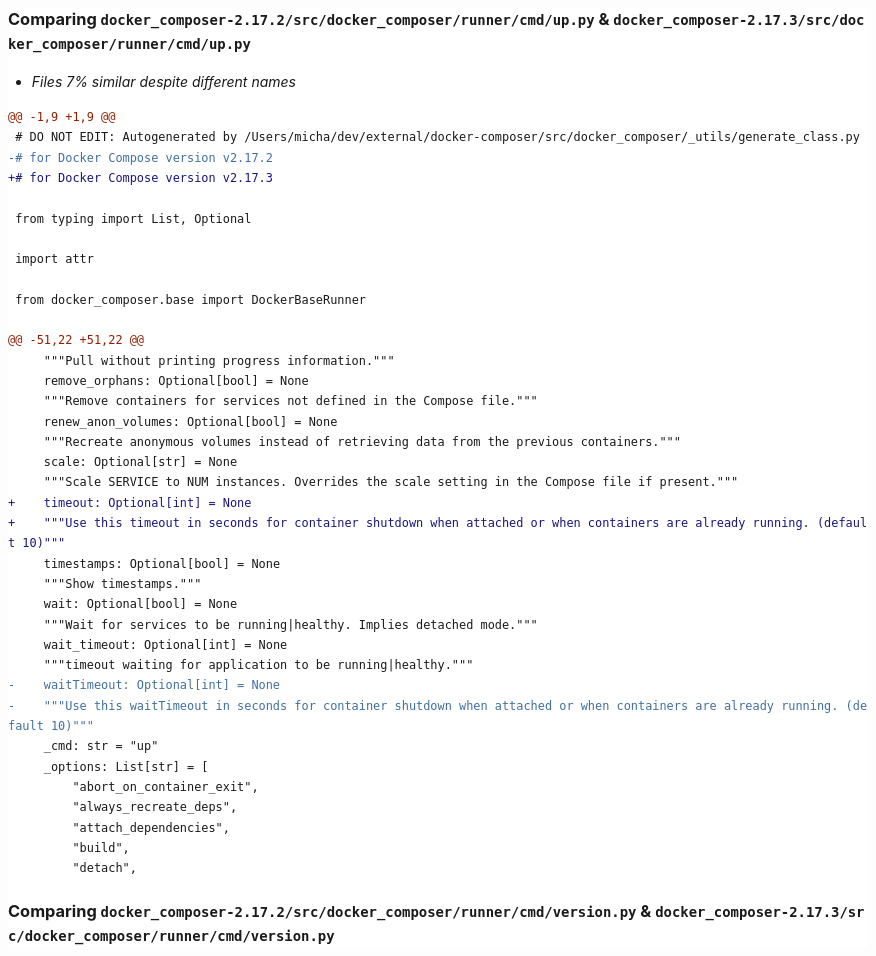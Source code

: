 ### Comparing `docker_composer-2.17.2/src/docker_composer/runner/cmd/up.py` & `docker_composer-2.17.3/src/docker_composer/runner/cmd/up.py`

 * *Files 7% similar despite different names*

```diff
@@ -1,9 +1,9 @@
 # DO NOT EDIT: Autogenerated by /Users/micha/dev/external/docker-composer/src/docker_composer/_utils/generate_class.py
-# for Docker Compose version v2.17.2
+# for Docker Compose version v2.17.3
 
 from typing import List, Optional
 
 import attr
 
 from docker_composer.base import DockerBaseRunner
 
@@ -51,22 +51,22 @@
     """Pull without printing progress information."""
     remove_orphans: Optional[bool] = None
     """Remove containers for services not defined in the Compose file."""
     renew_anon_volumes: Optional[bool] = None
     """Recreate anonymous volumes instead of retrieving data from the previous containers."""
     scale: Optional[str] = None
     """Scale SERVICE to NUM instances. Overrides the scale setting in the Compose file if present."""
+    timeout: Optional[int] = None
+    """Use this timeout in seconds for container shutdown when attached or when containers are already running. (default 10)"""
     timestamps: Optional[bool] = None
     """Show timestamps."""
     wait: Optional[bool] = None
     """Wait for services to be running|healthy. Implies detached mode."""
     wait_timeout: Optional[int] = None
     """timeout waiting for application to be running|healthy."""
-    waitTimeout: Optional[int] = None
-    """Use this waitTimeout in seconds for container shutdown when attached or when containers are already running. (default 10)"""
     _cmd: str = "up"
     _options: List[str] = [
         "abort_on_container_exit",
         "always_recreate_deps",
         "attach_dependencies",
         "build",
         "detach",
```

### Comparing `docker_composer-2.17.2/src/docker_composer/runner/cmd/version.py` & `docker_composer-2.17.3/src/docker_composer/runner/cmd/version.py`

--------------------------------

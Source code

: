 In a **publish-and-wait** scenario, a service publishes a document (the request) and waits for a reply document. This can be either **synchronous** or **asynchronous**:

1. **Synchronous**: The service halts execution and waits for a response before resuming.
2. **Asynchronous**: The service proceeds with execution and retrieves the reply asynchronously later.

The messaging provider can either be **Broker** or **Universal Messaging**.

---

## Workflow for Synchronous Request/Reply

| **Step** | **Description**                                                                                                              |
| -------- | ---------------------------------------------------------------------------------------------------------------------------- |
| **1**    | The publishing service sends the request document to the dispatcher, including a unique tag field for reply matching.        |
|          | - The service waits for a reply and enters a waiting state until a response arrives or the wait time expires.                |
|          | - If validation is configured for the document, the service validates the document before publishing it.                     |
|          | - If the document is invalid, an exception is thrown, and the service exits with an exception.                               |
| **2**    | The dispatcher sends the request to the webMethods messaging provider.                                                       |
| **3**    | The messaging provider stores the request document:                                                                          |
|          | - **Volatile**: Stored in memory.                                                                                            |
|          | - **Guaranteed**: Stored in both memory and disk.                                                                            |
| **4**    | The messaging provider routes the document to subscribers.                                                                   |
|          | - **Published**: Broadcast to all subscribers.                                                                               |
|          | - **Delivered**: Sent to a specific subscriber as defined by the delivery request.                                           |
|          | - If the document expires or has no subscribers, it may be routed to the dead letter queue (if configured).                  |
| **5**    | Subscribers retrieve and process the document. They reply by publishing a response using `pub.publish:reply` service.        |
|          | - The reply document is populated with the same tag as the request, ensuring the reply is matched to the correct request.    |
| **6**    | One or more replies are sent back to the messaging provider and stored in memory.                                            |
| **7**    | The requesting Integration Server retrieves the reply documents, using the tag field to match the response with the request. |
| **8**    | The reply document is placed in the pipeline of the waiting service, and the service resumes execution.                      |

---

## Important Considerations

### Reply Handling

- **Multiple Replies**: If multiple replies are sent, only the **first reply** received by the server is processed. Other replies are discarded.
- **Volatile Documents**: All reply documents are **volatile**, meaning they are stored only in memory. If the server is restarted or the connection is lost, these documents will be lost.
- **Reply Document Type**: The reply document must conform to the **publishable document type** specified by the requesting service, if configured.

--------------------------------

BRIEF »
Looking only at the entries, count the lines that contain the word "provider", then state that count and nothing else.

ANSWER TO THE PROBLEM »
5